======== Given data ========
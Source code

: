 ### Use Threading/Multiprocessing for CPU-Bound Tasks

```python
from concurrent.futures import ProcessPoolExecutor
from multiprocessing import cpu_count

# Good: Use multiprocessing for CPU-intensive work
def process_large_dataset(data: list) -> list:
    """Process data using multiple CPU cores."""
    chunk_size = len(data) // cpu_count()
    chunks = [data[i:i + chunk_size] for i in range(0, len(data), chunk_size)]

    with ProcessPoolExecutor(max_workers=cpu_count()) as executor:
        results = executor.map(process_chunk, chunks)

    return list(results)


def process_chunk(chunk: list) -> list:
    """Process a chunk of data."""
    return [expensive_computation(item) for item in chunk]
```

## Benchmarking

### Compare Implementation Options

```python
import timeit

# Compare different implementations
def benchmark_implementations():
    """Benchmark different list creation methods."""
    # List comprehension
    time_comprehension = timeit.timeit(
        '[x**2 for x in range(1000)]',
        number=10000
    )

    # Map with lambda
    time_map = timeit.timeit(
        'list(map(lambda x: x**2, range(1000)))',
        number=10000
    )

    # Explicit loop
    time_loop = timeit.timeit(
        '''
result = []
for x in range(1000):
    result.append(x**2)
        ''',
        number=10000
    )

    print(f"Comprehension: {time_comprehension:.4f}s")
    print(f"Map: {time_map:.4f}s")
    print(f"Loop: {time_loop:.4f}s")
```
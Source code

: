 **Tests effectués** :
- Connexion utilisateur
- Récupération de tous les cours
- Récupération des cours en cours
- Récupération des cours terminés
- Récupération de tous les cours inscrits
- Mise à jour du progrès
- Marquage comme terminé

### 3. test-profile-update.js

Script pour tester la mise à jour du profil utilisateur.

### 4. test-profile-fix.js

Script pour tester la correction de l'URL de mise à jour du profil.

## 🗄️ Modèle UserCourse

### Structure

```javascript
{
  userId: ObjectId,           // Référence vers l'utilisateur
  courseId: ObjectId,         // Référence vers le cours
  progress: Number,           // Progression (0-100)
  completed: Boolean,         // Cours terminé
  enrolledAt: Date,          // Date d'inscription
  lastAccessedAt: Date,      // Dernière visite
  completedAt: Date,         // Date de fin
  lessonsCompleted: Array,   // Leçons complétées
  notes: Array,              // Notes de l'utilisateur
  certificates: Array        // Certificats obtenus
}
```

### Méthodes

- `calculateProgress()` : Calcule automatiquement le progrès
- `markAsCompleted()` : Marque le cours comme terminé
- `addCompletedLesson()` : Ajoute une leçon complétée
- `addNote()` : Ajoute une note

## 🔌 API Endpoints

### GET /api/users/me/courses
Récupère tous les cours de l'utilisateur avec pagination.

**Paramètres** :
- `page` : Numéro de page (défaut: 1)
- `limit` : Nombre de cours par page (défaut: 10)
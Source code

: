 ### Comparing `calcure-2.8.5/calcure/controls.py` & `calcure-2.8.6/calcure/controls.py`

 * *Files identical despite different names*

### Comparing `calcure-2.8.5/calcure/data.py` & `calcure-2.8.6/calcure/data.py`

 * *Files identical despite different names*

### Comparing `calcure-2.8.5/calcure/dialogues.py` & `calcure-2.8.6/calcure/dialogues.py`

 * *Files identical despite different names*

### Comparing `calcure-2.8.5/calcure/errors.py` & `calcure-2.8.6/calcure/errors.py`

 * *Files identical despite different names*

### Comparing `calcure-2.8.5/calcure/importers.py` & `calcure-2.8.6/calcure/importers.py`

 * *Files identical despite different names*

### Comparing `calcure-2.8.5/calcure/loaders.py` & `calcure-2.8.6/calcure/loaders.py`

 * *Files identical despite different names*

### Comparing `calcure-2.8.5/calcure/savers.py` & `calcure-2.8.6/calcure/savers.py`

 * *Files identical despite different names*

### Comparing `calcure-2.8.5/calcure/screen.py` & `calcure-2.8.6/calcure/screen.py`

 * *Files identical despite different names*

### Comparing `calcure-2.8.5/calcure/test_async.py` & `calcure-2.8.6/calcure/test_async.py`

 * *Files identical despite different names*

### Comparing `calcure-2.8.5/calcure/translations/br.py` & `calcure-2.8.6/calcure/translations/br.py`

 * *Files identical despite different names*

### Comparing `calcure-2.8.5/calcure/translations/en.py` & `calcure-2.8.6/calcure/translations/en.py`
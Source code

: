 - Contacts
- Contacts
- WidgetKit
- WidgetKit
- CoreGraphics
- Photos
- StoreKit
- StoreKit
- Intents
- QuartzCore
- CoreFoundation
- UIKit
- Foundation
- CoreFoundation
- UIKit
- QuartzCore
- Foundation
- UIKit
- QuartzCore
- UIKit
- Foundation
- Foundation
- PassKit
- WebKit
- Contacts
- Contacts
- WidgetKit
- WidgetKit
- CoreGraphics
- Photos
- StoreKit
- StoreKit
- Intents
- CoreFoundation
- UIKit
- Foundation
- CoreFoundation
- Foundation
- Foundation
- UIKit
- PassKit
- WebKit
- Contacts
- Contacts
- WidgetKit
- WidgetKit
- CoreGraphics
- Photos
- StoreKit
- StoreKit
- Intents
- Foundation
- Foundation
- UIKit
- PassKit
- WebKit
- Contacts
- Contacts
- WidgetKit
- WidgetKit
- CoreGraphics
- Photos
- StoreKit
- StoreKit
========
■ Requirement
An exact restatement of the data is required.

■ Task response
Source code

: ### Use Threading/Multiprocessing for CPU-Bound Tasks

```python
from concurrent.futures import ProcessPoolExecutor
from multiprocessing import cpu_count

# Good: Use multiprocessing for CPU-intensive work
def process_large_dataset(data: list) -> list:
    """Process data using multiple CPU cores."""
    chunk_size = len(data) // cpu_count()
    chunks = [data[i:i + chunk_size] for i in range(0, len(data), chunk_size)]

    with ProcessPoolExecutor(max_workers=cpu_count()) as executor:
        results = executor.map(process_chunk, chunks)

    return list(results)


def process_chunk(chunk: list) -> list:
    """Process a chunk of data."""
    return [expensive_computation(item) for item in chunk]
```

## Benchmarking

### Compare Implementation Options

```python
import timeit

# Compare different implementations
def benchmark_implementations():
    """Benchmark different list creation methods."""
    # List comprehension
    time_comprehension = timeit.timeit(
        '[x**2 for x in range(1000)]',
        number=10000
    )

    # Map with lambda
    time_map = timeit.timeit(
        'list(map(lambda x: x**2, range(1000)))',
        number=10000
    )

    # Explicit loop
    time_loop = timeit.timeit(
        '''
result = []
for x in range(1000):
    result.append(x**2)
        ''',
        number=10000
    )

    print(f"Comprehension: {time_comprehension:.4f}s")
    print(f"Map: {time_map:.4f}s")
    print(f"Loop: {time_loop:.4f}s")
```
Source code

: **Tests effectués** :
- Connexion utilisateur
- Récupération de tous les cours
- Récupération des cours en cours
- Récupération des cours terminés
- Récupération de tous les cours inscrits
- Mise à jour du progrès
- Marquage comme terminé

### 3. test-profile-update.js

Script pour tester la mise à jour du profil utilisateur.

### 4. test-profile-fix.js

Script pour tester la correction de l'URL de mise à jour du profil.

## 🗄️ Modèle UserCourse

### Structure

```javascript
{
  userId: ObjectId,           // Référence vers l'utilisateur
  courseId: ObjectId,         // Référence vers le cours
  progress: Number,           // Progression (0-100)
  completed: Boolean,         // Cours terminé
  enrolledAt: Date,          // Date d'inscription
  lastAccessedAt: Date,      // Dernière visite
  completedAt: Date,         // Date de fin
  lessonsCompleted: Array,   // Leçons complétées
  notes: Array,              // Notes de l'utilisateur
  certificates: Array        // Certificats obtenus
}
```

### Méthodes

- `calculateProgress()` : Calcule automatiquement le progrès
- `markAsCompleted()` : Marque le cours comme terminé
- `addCompletedLesson()` : Ajoute une leçon complétée
- `addNote()` : Ajoute une note

## 🔌 API Endpoints

### GET /api/users/me/courses
Récupère tous les cours de l'utilisateur avec pagination.

**Paramètres** :
- `page` : Numéro de page (défaut: 1)
- `limit` : Nombre de cours par page (défaut: 10)
Source code

: ### Comparing `calcure-2.8.5/calcure/controls.py` & `calcure-2.8.6/calcure/controls.py`

 * *Files identical despite different names*

### Comparing `calcure-2.8.5/calcure/data.py` & `calcure-2.8.6/calcure/data.py`

 * *Files identical despite different names*

### Comparing `calcure-2.8.5/calcure/dialogues.py` & `calcure-2.8.6/calcure/dialogues.py`

 * *Files identical despite different names*

### Comparing `calcure-2.8.5/calcure/errors.py` & `calcure-2.8.6/calcure/errors.py`

 * *Files identical despite different names*

### Comparing `calcure-2.8.5/calcure/importers.py` & `calcure-2.8.6/calcure/importers.py`

 * *Files identical despite different names*

### Comparing `calcure-2.8.5/calcure/loaders.py` & `calcure-2.8.6/calcure/loaders.py`

 * *Files identical despite different names*

### Comparing `calcure-2.8.5/calcure/savers.py` & `calcure-2.8.6/calcure/savers.py`

 * *Files identical despite different names*

### Comparing `calcure-2.8.5/calcure/screen.py` & `calcure-2.8.6/calcure/screen.py`

 * *Files identical despite different names*

### Comparing `calcure-2.8.5/calcure/test_async.py` & `calcure-2.8.6/calcure/test_async.py`

 * *Files identical despite different names*

### Comparing `calcure-2.8.5/calcure/translations/br.py` & `calcure-2.8.6/calcure/translations/br.py`

 * *Files identical despite different names*

### Comparing `calcure-2.8.5/calcure/translations/en.py` & `calcure-2.8.6/calcure/translations/en.py`
Source code

: - Contacts
- Contacts
- WidgetKit
- WidgetKit
- CoreGraphics
- Photos
- StoreKit
- StoreKit
- Intents
- QuartzCore
- CoreFoundation
- UIKit
- Foundation
- CoreFoundation
- UIKit
- QuartzCore
- Foundation
- UIKit
- QuartzCore
- UIKit
- Foundation
- Foundation
- PassKit
- WebKit
- Contacts
- Contacts
- WidgetKit
- WidgetKit
- CoreGraphics
- Photos
- StoreKit
- StoreKit
- Intents
- CoreFoundation
- UIKit
- Foundation
- CoreFoundation
- Foundation
- Foundation
- UIKit
- PassKit
- WebKit
- Contacts
- Contacts
- WidgetKit
- WidgetKit
- CoreGraphics
- Photos
- StoreKit
- StoreKit
- Intents
- Foundation
- Foundation
- UIKit
- PassKit
- WebKit
- Contacts
- Contacts
- WidgetKit
- WidgetKit
- CoreGraphics
- Photos
- StoreKit
- StoreKit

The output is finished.